BY BROOKE SNAVELY
CENTRAL OREGON DAILY
This year, Equine Outreach has received only 9 tons of hay donations, a fraction of what they need to get through this coming winter.
Equine Outreach board president Mary Shrauger believes hay crop failures in the midwest, and conversion of local hay fields to hemp production are contributing factors.
“The result, probably the unintended consequences are that horse rescues that depend on donated hay don’t have that this year. It’s a matter of supply and demand,” Shrauger said. “The demand is high but the supply is low so the donations just don’t happen. So we are going to have buy hay this year and pay more for it.”
Locally produced horse feed quality hay is running between $250 and $300 per ton.
Cloverdale area farmer Matt Cyrus attributes higher prices to wet weather that wiped out some cuttings, water conservation agreements that reduced deliveries to hay farmers in Madras and Culver which reduced hay production by about half, and to late summer rains that slowed growth and harvest.

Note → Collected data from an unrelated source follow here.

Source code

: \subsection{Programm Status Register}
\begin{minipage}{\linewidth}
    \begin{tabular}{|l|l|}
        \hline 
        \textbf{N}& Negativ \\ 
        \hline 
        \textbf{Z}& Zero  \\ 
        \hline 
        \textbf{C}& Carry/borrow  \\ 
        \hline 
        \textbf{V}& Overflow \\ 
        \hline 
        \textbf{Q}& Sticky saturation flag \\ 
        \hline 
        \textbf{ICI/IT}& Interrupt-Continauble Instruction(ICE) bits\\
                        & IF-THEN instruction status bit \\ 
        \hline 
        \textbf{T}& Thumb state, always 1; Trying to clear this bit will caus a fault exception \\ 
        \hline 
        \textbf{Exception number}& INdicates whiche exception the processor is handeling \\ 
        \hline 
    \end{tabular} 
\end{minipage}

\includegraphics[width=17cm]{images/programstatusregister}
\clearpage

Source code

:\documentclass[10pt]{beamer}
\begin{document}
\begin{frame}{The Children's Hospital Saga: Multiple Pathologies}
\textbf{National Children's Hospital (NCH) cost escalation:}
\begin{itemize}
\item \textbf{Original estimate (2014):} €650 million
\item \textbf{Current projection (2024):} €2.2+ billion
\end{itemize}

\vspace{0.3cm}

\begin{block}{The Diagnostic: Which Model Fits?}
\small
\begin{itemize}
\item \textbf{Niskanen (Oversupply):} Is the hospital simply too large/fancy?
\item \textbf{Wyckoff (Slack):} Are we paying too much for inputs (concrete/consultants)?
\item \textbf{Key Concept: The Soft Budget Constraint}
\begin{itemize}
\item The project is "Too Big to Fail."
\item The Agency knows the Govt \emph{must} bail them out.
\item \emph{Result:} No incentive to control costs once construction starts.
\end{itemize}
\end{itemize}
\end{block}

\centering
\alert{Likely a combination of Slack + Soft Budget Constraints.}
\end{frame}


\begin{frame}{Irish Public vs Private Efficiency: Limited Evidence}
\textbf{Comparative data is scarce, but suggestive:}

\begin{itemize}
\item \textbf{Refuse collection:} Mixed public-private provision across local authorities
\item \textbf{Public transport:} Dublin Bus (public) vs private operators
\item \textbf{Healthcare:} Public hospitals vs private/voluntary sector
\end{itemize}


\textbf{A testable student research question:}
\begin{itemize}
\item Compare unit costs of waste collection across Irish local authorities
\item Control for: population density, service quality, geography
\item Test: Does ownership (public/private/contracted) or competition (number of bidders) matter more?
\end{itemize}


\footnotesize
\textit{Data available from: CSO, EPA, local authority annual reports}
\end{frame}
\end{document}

“There has been some acreage converted to hemp production this year but I don’t think that’s very significant in the scope of things given that a lot of the acres that’s been converted to hemp is ground that’s been fallow and not in production at all,” Cyrus said. “Was either pasture ground or, in a lot of cases, was real low quality hay ground. So, it’s certainly had some influence but I think people are looking for things to blame that don’t exist.
Equine Outreach is seeking $18,000 in donations to purchase about 70 tons of hay it needs to feed rescued horses through the upcoming winter.